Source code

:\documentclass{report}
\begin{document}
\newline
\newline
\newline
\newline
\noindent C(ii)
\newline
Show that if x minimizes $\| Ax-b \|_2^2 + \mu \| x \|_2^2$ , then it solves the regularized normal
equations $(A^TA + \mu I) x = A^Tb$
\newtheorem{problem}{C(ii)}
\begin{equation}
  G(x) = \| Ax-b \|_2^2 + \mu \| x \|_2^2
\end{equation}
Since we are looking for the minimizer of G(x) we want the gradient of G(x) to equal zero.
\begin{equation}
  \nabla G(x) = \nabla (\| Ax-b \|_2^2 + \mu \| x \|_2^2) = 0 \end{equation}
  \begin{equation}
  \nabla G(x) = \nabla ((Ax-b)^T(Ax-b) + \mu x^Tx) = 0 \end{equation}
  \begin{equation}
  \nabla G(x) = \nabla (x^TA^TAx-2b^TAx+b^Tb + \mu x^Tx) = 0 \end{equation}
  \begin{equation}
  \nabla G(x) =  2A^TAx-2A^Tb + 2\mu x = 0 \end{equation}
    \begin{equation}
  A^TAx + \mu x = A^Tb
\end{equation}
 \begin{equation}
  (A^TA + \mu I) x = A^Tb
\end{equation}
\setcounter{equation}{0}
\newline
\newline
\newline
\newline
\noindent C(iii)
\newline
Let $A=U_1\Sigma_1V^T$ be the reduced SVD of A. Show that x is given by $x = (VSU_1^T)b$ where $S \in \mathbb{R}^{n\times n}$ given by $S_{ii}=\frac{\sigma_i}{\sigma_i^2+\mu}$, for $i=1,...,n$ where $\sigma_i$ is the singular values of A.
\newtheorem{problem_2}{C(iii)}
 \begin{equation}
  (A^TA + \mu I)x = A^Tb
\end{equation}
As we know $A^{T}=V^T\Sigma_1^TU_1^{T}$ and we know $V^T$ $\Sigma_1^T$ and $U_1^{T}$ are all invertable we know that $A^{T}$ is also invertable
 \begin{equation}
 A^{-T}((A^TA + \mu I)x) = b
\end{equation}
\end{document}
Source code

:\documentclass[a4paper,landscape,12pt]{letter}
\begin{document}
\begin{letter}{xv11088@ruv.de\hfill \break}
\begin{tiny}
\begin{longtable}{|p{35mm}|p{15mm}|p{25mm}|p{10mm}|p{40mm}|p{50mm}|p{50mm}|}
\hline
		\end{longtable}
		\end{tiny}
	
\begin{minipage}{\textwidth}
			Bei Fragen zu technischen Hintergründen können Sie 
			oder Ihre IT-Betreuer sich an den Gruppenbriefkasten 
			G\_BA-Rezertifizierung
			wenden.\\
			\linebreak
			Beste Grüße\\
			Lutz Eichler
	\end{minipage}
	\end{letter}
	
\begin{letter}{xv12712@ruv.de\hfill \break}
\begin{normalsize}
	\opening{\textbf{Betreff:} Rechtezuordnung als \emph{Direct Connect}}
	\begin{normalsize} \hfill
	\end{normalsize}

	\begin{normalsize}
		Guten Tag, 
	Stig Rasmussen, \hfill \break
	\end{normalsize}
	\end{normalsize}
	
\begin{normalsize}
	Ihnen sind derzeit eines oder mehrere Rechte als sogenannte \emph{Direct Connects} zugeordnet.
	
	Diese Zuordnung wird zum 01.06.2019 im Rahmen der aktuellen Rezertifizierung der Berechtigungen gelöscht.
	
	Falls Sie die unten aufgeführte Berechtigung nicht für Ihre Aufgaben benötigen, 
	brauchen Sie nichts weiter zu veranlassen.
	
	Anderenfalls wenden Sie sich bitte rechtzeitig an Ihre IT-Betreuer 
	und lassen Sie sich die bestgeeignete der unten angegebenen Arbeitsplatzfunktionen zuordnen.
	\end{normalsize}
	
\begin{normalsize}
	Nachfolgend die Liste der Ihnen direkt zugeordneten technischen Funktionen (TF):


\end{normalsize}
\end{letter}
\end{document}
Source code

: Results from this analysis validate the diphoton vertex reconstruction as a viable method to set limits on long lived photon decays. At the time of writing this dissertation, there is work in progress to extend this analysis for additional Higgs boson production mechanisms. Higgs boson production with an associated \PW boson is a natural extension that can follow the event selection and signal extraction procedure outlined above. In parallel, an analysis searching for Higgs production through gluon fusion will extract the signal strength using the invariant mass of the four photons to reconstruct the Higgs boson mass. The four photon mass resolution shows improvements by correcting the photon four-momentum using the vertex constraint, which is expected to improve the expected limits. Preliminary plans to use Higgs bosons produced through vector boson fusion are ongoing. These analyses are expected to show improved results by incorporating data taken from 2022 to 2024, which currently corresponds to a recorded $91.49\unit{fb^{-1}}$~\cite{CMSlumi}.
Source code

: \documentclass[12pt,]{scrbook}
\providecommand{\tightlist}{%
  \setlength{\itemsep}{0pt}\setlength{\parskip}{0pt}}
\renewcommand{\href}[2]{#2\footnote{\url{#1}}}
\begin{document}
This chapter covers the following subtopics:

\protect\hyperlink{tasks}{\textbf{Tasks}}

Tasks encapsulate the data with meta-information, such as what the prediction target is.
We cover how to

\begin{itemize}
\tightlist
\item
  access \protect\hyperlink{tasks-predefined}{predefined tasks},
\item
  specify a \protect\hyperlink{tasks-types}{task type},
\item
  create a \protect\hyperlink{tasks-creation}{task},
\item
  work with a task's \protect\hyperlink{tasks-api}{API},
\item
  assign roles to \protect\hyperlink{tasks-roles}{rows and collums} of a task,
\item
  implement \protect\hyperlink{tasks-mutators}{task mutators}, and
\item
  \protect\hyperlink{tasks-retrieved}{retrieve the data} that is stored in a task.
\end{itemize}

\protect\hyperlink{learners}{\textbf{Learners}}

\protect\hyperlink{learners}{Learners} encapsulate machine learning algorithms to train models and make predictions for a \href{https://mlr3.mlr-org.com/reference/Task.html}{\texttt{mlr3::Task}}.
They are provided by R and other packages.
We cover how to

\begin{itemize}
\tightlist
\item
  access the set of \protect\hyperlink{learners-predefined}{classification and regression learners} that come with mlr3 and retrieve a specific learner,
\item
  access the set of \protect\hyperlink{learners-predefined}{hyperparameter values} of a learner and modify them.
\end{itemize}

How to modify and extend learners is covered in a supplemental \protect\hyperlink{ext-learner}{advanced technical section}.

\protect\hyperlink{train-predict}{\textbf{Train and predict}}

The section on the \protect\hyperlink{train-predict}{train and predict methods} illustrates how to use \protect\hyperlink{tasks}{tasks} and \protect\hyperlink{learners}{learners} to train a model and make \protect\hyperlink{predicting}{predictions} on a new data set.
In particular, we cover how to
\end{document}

- [Task details] Exactly as written, please transcribe the lines from the start of the records above to the line that holds "equations $(A^TA + \mu I) x = A^Tb$", both ends included.

- [Solved exercise]
Source code

:\documentclass{report}
\begin{document}
\newline
\newline
\newline
\newline
\noindent C(ii)
\newline
Show that if x minimizes $\| Ax-b \|_2^2 + \mu \| x \|_2^2$ , then it solves the regularized normal
equations $(A^TA + \mu I) x = A^Tb$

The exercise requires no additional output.